Democrat (\(D\)) | Not Democrat (\(D^c\)) | Total | |
---|---|---|---|
Loves puppies (\(L\)) | 180 | 270 | 450 |
Does not love puppies (\(L^c\)) | 20 | 30 | 50 |
Total | 200 | 300 | 500 |
Suppose a person is randomly selected from this group. Consider the events \[\begin{align*} L & = \{\text{person loves puppies}\}\\ D & = \{\text{person is a Democrat}\} \end{align*}\]
- Compute and interpret \(\text{P}(L)\).
- Compute and interpret \(\text{P}(L|D)\).
- Compute and interpret \(\text{P}(L|D^c)\).
- What do you notice about \(\text{P}(L)\), \(\text{P}(L|D)\), and \(\text{P}(L|D^c)\)?
- Compute and interpret \(\text{P}(D)\).
- Compute and interpret \(\text{P}(D|L)\).
- Compute and interpret \(\text{P}(D|L^c)\).
- What do you notice about \(\text{P}(D)\), \(\text{P}(D|L)\), and \(\text{P}(D|L^c)\)?
- Compute and interpret \(\text{P}(D \cap L)\).
- What is the relationship between \(\text{P}(D \cap L\)) and \(\text{P}(D)\) and \(\text{P}(L)\)?
- When randomly selecting a person from this particular group, would you say that events \(D\) and \(L\) are independent? Why?
- Events \(A\) and \(B\) are independent if the knowing whether or not one occurs does not change the probability of the other.
- For events \(A\) and \(B\) (with \(0<\text{P}(A)<1\) and \(0<\text{P}(B)<1\)) the following are equivalent. That is, if one is true then they all are true; if one is false, then they all are false.

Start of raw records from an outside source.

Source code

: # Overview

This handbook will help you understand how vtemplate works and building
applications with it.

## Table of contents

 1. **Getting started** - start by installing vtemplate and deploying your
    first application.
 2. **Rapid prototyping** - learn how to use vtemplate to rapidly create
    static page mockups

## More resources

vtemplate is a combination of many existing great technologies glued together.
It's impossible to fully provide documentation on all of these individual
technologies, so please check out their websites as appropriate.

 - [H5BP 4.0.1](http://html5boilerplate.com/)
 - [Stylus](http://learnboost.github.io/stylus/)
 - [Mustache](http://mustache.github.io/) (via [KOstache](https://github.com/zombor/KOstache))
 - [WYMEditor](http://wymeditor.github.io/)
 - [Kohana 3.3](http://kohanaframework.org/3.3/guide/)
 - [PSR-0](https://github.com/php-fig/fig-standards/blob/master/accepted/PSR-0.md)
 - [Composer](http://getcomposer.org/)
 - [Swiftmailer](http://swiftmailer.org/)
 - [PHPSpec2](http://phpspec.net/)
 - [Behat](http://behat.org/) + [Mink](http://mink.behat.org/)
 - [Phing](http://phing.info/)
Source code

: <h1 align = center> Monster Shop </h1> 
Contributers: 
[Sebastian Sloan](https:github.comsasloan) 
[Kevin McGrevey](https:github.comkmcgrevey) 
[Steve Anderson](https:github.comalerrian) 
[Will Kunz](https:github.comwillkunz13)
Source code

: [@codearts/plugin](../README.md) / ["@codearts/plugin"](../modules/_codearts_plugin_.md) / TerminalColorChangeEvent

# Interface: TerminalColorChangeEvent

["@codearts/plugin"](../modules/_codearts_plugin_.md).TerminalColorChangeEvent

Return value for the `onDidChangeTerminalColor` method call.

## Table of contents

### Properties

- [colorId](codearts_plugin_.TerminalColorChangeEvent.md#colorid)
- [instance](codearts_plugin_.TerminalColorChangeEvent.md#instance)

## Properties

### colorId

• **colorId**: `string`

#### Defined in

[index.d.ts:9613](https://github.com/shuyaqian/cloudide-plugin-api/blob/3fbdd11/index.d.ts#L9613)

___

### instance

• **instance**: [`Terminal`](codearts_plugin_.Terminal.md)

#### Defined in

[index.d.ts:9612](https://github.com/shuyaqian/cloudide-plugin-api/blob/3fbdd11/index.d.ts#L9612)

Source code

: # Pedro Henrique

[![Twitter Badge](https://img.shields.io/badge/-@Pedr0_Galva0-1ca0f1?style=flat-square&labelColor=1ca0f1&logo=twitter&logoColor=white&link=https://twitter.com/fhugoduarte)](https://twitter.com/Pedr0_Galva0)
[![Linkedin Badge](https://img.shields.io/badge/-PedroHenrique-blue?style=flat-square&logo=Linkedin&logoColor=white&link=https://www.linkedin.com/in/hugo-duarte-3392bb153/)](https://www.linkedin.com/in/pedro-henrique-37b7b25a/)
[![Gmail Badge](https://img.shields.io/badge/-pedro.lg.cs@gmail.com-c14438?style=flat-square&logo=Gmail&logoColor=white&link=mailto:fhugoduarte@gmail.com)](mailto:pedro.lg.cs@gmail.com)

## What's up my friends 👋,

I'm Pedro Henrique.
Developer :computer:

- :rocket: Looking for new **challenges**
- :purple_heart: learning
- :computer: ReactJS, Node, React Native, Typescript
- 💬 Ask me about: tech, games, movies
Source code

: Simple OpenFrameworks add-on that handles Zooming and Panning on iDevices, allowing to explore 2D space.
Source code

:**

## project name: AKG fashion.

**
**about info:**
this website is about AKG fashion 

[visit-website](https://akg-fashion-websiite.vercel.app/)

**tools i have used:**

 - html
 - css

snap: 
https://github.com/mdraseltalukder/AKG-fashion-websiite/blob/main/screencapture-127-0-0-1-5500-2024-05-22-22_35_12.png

\[\begin{align*} \text{$A$ and $B$} & \text{ are independent}\\ \text{P}(A \cap B) & = \text{P}(A)\text{P}(B)\\ \text{P}(A^c \cap B) & = \text{P}(A^c)\text{P}(B)\\ \text{P}(A \cap B^c) & = \text{P}(A)\text{P}(B^c)\\ \text{P}(A^c \cap B^c) & = \text{P}(A^c)\text{P}(B^c)\\ \text{P}(A|B) & = \text{P}(A)\\ \text{P}(A|B) & = \text{P}(A|B^c)\\ \text{P}(B|A) & = \text{P}(B)\\ \text{P}(B|A) & = \text{P}(B|A^c) \end{align*}\]
Example 4.2 A certain system consists of four identical components. Suppose that the probability that any particular component fails is 0.1, and failures of the components occur independently of each other. Find the probability that the system fails if:
- The components are connected in parallel: the system fails only if all of the components fail.
- The components are connected in series: the system fails whenever at least one of the components fails.
- Donny Don’t says the answer to the previous part is \(0.1 + 0.1 + 0.1 + 0.1 = 0.4\). Explain the error in Donny’s reasoning.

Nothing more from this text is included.